## INPUT RECORDS
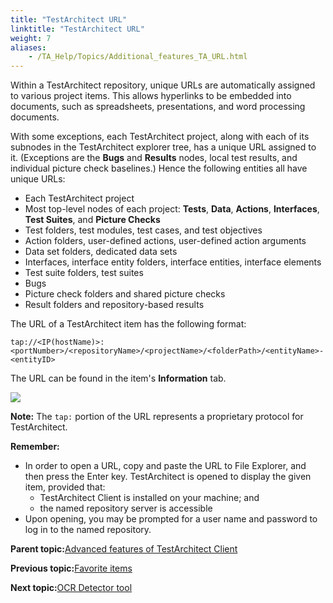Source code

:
 ```yaml
--- 
title: "TestArchitect URL"
linktitle: "TestArchitect URL"
weight: 7
aliases: 
    - /TA_Help/Topics/Additional_features_TA_URL.html
---
```


Within a TestArchitect repository, unique URLs are automatically assigned to various project items. This allows hyperlinks to be embedded into documents, such as spreadsheets, presentations, and word processing documents.

With some exceptions, each TestArchitect project, along with each of its subnodes in the TestArchitect explorer tree, has a unique URL assigned to it. \(Exceptions are the **Bugs** and **Results** nodes, local test results, and individual picture check baselines.\) Hence the following entities all have unique URLs:

-   Each TestArchitect project
-   Most top-level nodes of each project: **Tests**, **Data**, **Actions**, **Interfaces**, **Test Suites**, and **Picture Checks**
-   Test folders, test modules, test cases, and test objectives
-   Action folders, user-defined actions, user-defined action arguments
-   Data set folders, dedicated data sets
-   Interfaces, interface entity folders, interface entities, interface elements
-   Test suite folders, test suites
-   Bugs
-   Picture check folders and shared picture checks
-   Result folders and repository-based results

The URL of a TestArchitect item has the following format:

```
tap://<IP(hostName)>:<portNumber>/<repositoryName>/<projectName>/<folderPath>/<entityName>-<entityID>
```

The URL can be found in the item's **Information** tab.

![](/images//Images/ug_TA_url.02.png)

**Note:** The `tap:` portion of the URL represents a proprietary protocol for TestArchitect.

**Remember:**

-   In order to open a URL, copy and paste the URL to File Explorer, and then press the Enter key. TestArchitect is opened to display the given item, provided that:
    -   TestArchitect Client is installed on your machine; and
    -   the named repository server is accessible
-   Upon opening, you may be prompted for a user name and password to log in to the named repository.

**Parent topic:**[Advanced features of TestArchitect Client](/TA_Help/Topics/Getting_started_TAC_advanced_features.html)

**Previous topic:**[Favorite items](/TA_Help/Topics/Favorite_items.html)

**Next topic:**[OCR Detector tool](/TA_Help/Topics/ug_OCR_detector_tool.html)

## WORK ITEM
Pick out and copy the lines of the material that include the word "user".

## EXERCISE RESULT
-   Action folders, user-defined actions, user-defined action arguments
-   Upon opening, you may be prompted for a user name and password to log in to the named repository.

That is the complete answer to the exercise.